En la actualidad, América Latina es el continente que sufre los efectos más significativos de la deforestación. En esta zona anualmente se tala una superficie de terreno equivalente a la extensión de Bélgica.

Concretamente, Argentina ha sufrido los efectos de la creciente deforestación. Según datos del primer Inventario Forestal de Bosques Nativos en el país andino sólo quedan 32 millones de hectáreas de bosques naturales, de los 105 millones de hectáreas que poseía hace 90 años.

Por ejemplo, en la provincia de Córdoba cerca del 87% de los bosques han sido talados, lo que ha llevado a que el Gobierno de la región haya paralizado las explotaciones forestales, medida que también han tomado gobiernos regionales como el de Santiago del Estero y Santa Fe.

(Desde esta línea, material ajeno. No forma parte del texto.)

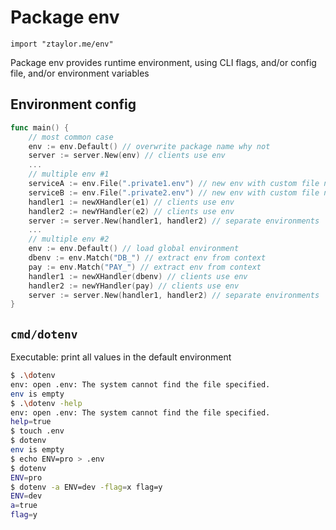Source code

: # Package env

`import "ztaylor.me/env"`

Package env provides runtime environment, using CLI flags, and/or config file, and/or environment variables

## Environment config

```go
func main() {
	// most common case
	env := env.Default() // overwrite package name why not
	server := server.New(env) // clients use env
	...
	// multiple env #1
	serviceA := env.File(".private1.env") // new env with custom file name
	serviceB := env.File(".private2.env") // new env with custom file name
	handler1 := newXHandler(e1) // clients use env
	handler2 := newYHandler(e2) // clients use env
	server := server.New(handler1, handler2) // separate environments
	...
	// multiple env #2
	env := env.Default() // load global environment
	dbenv := env.Match("DB_") // extract env from context
	pay := env.Match("PAY_") // extract env from context
	handler1 := newXHandler(dbenv) // clients use env
	handler2 := newYHandler(pay) // clients use env
	server := server.New(handler1, handler2) // separate environments
}
```

## `cmd/dotenv`

Executable: print all values in the default environment

```sh
$ .\dotenv
env: open .env: The system cannot find the file specified.
env is empty
$ .\dotenv -help
env: open .env: The system cannot find the file specified.
help=true
$ touch .env
$ dotenv
env is empty
$ echo ENV=pro > .env
$ dotenv
ENV=pro
$ dotenv -a ENV=dev -flag=x flag=y
ENV=dev
a=true
flag=y
```
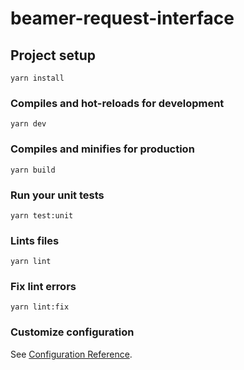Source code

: # beamer-request-interface

## Project setup
```
yarn install
```

### Compiles and hot-reloads for development
```
yarn dev
```

### Compiles and minifies for production
```
yarn build
```

### Run your unit tests
```
yarn test:unit
```

### Lints files
```
yarn lint
```

### Fix lint errors
```
yarn lint:fix
```

### Customize configuration
See [Configuration Reference](https://cli.vuejs.org/config/).
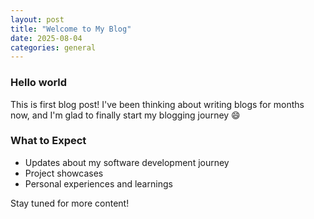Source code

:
 ```yaml
---
layout: post
title: "Welcome to My Blog"
date: 2025-08-04
categories: general
---
```


### Hello world
This is first blog post! I've been thinking about writing blogs for months now, and I'm glad to finally start my blogging journey 😄

### What to Expect

- Updates about my software development journey
- Project showcases
- Personal experiences and learnings

Stay tuned for more content!
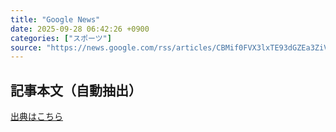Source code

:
 ```yaml
---
title: "Google News"
date: 2025-09-28 06:42:26 +0900
categories: ["スポーツ"]
source: "https://news.google.com/rss/articles/CBMif0FVX3lxTE93dGZEa3ZiV3otZVBiT1p1Y2drMFpDVnhpS0llOFZoQlhqczhqN21IM0VpTkRuanZObmt0VmZnSVRJc0pfTzNZVi1KUDh6X0w4N1NsRlFpY0lvelFNN2ZyZWc3WHRPb3V4LW10MmRqUGVNZl9NaGpjTjY2MGk4N3M?oc=5"
---
```


## 記事本文（自動抽出）
<body class="y0K44d EA71Tc" id="readabilityBody"></body>

[出典はこちら](https://news.google.com/rss/articles/CBMif0FVX3lxTE93dGZEa3ZiV3otZVBiT1p1Y2drMFpDVnhpS0llOFZoQlhqczhqN21IM0VpTkRuanZObmt0VmZnSVRJc0pfTzNZVi1KUDh6X0w4N1NsRlFpY0lvelFNN2ZyZWc3WHRPb3V4LW10MmRqUGVNZl9NaGpjTjY2MGk4N3M?oc=5)
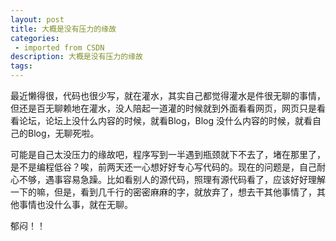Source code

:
 ```yaml
---
layout: post
title: 大概是没有压力的缘故
categories: 
 - imported from CSDN
description: 大概是没有压力的缘故
tags: 
---
```


最近懒得很，代码也很少写，就在灌水，其实自己都觉得灌水是件很无聊的事情，但还是百无聊赖地在灌水，没人陪起一道灌的时候就到外面看看网页，网页只是看看论坛，论坛上没什么内容的时候，就看Blog，Blog 没什么内容的时候，就看自己的Blog，无聊死啦。

可能是自己太没压力的缘故吧，程序写到一半遇到瓶颈就下不去了，堵在那里了，是不是编程低谷？唉，前两天还一心想好好专心写代码的。现在的问题是，自己耐心不够，遇事容易急躁。比如看别人的源代码，照理有源代码看了，应该好好理解一下的嘛，但是，看到几千行的密密麻麻的字，就放弃了，想去干其他事情了，其他事情也没什么事，就在无聊。

郁闷！！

Por el contrario, el Gobierno argentino de Tucumán, que solamente en la década entre 1973 y 1983 sufrió la tala de unas 185.000 hectáreas, no ha puesto en práctica ninguna medida para reforestar los territorios afectados. La provincia argentina ha perdido el 60% de sus bosques, de los que sólo quedan 800.000 hectáreas que además están seriamente amenazadas por los procesos de urbanización.

El PNUMA ha alertado de la gravedad de estas acciones, señalando que las talas masivas de árboles repercuten en la economía de modo indirecto, ya que los gobiernos se ven obligados a financiar, con impuestos, obras de infraestructura para evitar inundaciones que no ocurrirían si hubiera zonas forestales.

La tala también pone en peligro la fauna de las regiones afectadas y muchas especies que habitaban en ellos no pueden reubicarse y terminan por morir.